そして、ランスロットはワイヴァーンの頭を目掛けて、稲妻の如く振り下ろした。
「ラインハルト剣術一式『天ノ円剣』」
それと同時に、この剣『アロンダイト』が魔剣と言われた理由が判明した。
部屋に響く風を斬る甲高い轟音。
切っ先がワイヴァーンへ到達する前に、その顔を切り裂いたのだ。
そう、アロンダイトの能力は斬撃を飛ばすこと。どのくらい飛ぶのかは分からないが、少なくとも斬れ味は直接斬るのと変わらないだろう。
しかし、腐ってもドラゴンの端くれであるワイヴァーンの皮膚は硬くアロンダイトの斬撃でも顔の半分を失うくらいだった。

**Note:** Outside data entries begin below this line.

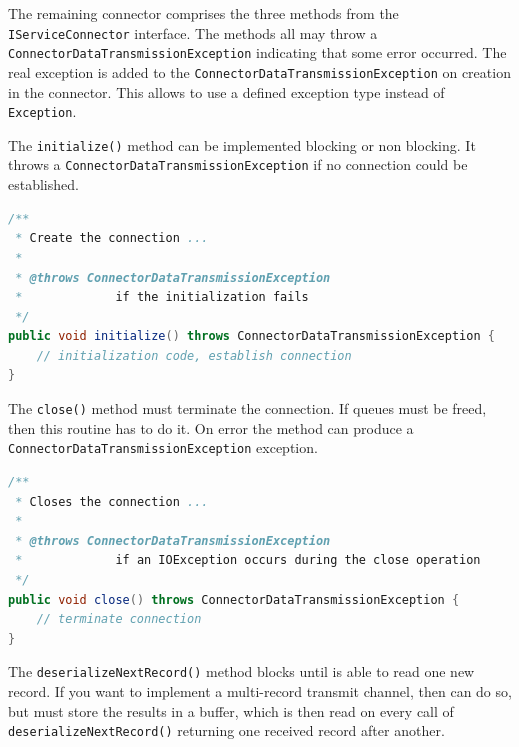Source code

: \documentclass[11pt,a4paper]{article}
\begin{document}
\noindent The remaining connector comprises the three methods from the \texttt{IServiceConnector} interface. The methods all may throw a \texttt{ConnectorDataTransmissionException} indicating that some error occurred. The real exception is added to the \texttt{ConnectorDataTransmissionException} on creation in the connector. This allows to use a defined exception type instead of \texttt{Exception}.

The \texttt{initialize()} method can be implemented blocking or non blocking. It throws a \texttt{ConnectorDataTransmissionException} if no connection could be established. 

\begin{lstlisting}[language=Java,caption=Initialization method]
/**
 * Create the connection ...
 * 
 * @throws ConnectorDataTransmissionException
 *             if the initialization fails
 */
public void initialize() throws ConnectorDataTransmissionException {
	// initialization code, establish connection
}
\end{lstlisting}

\noindent The \texttt{close()} method must terminate the connection. If queues must be freed, then this routine has to do it. On error the method can produce a \texttt{ConnectorDataTransmissionException} exception.

\begin{lstlisting}[language=Java,caption=Close method]
/**
 * Closes the connection ...
 * 
 * @throws ConnectorDataTransmissionException
 *             if an IOException occurs during the close operation
 */
public void close() throws ConnectorDataTransmissionException {
	// terminate connection
}
\end{lstlisting}

\noindent The \texttt{deserializeNextRecord()} method blocks until is able to read one new record. If you want to implement a multi-record transmit channel, then can do so, but must store the results in a buffer, which is then read on every call of \texttt{deserializeNextRecord()} returning one received record after another.
\end{document}
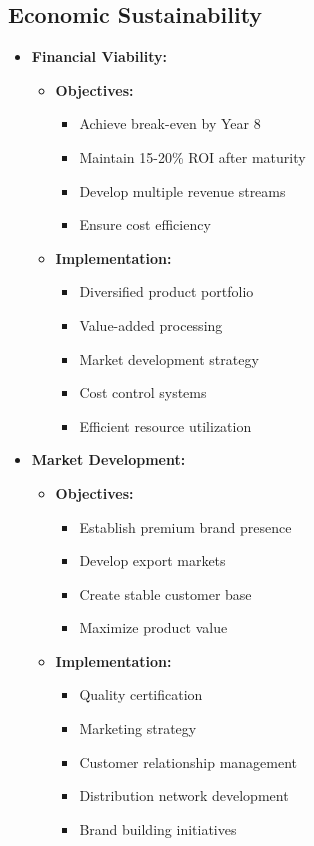 \subsection{Economic Sustainability}
\begin{itemize}
    \item \textbf{Financial Viability:}
    \begin{itemize}
        \item \textbf{Objectives:}
        \begin{itemize}
            \item Achieve break-even by Year 8
            \item Maintain 15-20\% ROI after maturity
            \item Develop multiple revenue streams
            \item Ensure cost efficiency
        \end{itemize}
        \item \textbf{Implementation:}
        \begin{itemize}
            \item Diversified product portfolio
            \item Value-added processing
            \item Market development strategy
            \item Cost control systems
            \item Efficient resource utilization
        \end{itemize}
    \end{itemize}
    
    \item \textbf{Market Development:}
    \begin{itemize}
        \item \textbf{Objectives:}
        \begin{itemize}
            \item Establish premium brand presence
            \item Develop export markets
            \item Create stable customer base
            \item Maximize product value
        \end{itemize}
        \item \textbf{Implementation:}
        \begin{itemize}
            \item Quality certification
            \item Marketing strategy
            \item Customer relationship management
            \item Distribution network development
            \item Brand building initiatives
        \end{itemize}
    \end{itemize}
    

\end{itemize}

顔を半分失っても、まだ存命のワイヴァーン。力一杯の攻撃を試みるが、全てランスロットに避けられてしまう。業を煮やしたワイヴァーンは、突進して来る。
脚の爪が地面を抉り、口を開いて喰らおうとしていた。
ランスロットに焦りの色は全く見えず、剣を逆手に持ち替え、ワイヴァーンの動きに合わせて、ランスロットも走っている。
そして、ワイヴァーンの顎がランスロットを捉えようとした時だった。
ランスロットはスクリュー回転のように飛びながら突っ込み、アロンダイトの斬撃を首元に食らわせた。

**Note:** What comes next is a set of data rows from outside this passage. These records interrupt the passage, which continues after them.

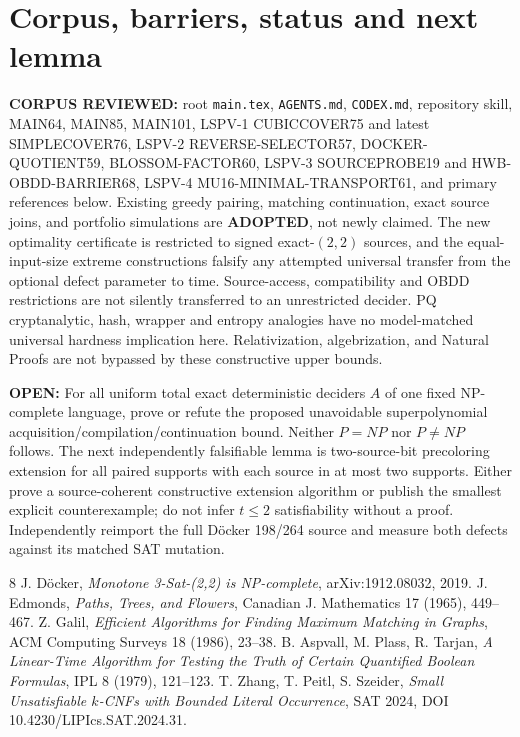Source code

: \documentclass[11pt]{article}
\begin{document}
\section{Corpus, barriers, status and next lemma}
\noindent\textbf{CORPUS REVIEWED:} root \texttt{main.tex}, \texttt{AGENTS.md}, \texttt{CODEX.md}, repository skill, MAIN64, MAIN85, MAIN101, LSPV-1 CUBICCOVER75 and latest SIMPLECOVER76, LSPV-2 REVERSE-SELECTOR57, DOCKER-QUOTIENT59, BLOSSOM-FACTOR60, LSPV-3 SOURCEPROBE19 and HWB-OBDD-BARRIER68, LSPV-4 MU16-MINIMAL-TRANSPORT61, and primary references below. Existing greedy pairing, matching continuation, exact source joins, and portfolio simulations are \textbf{ADOPTED}, not newly claimed. The new optimality certificate is restricted to signed exact-$(2,2)$ sources, and the equal-input-size extreme constructions falsify any attempted universal transfer from the optional defect parameter to time. Source-access, compatibility and OBDD restrictions are not silently transferred to an unrestricted decider. PQ cryptanalytic, hash, wrapper and entropy analogies have no model-matched universal hardness implication here. Relativization, algebrization, and Natural Proofs are not bypassed by these constructive upper bounds.

\noindent\textbf{OPEN:} For all uniform total exact deterministic deciders $A$ of one fixed NP-complete language, prove or refute the proposed unavoidable superpolynomial acquisition/compilation/continuation bound. Neither $P=NP$ nor $P\ne NP$ follows. The next independently falsifiable lemma is two-source-bit precoloring extension for all paired supports with each source in at most two supports. Either prove a source-coherent constructive extension algorithm or publish the smallest explicit counterexample; do not infer $t\le2$ satisfiability without a proof. Independently reimport the full D\"ocker 198/264 source and measure both defects against its matched SAT mutation.

\begin{thebibliography}{8}
 J. D\"ocker, \emph{Monotone 3-Sat-(2,2) is NP-complete}, arXiv:1912.08032, 2019.
 J. Edmonds, \emph{Paths, Trees, and Flowers}, Canadian J. Mathematics 17 (1965), 449--467.
 Z. Galil, \emph{Efficient Algorithms for Finding Maximum Matching in Graphs}, ACM Computing Surveys 18 (1986), 23--38.
 B. Aspvall, M. Plass, R. Tarjan, \emph{A Linear-Time Algorithm for Testing the Truth of Certain Quantified Boolean Formulas}, IPL 8 (1979), 121--123.
 T. Zhang, T. Peitl, S. Szeider, \emph{Small Unsatisfiable $k$-CNFs with Bounded Literal Occurrence}, SAT 2024, DOI 10.4230/LIPIcs.SAT.2024.31.
\end{thebibliography}
\end{document}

全てが終わって、ランスロットはもう一度ワイヴァーンの方を見る。
胴と首が切り離された死体。首の断面から溢れ出している血液が、水たまりを成していた。
「坊主……お主一体どこでその戦い方を身に付けた……」
老人と受付嬢は呆然と新たなイェーガーの誕生を目にし、真紅に染まった少年は同じく紅蓮の刃を携えて、その場に黄昏ていたのだった。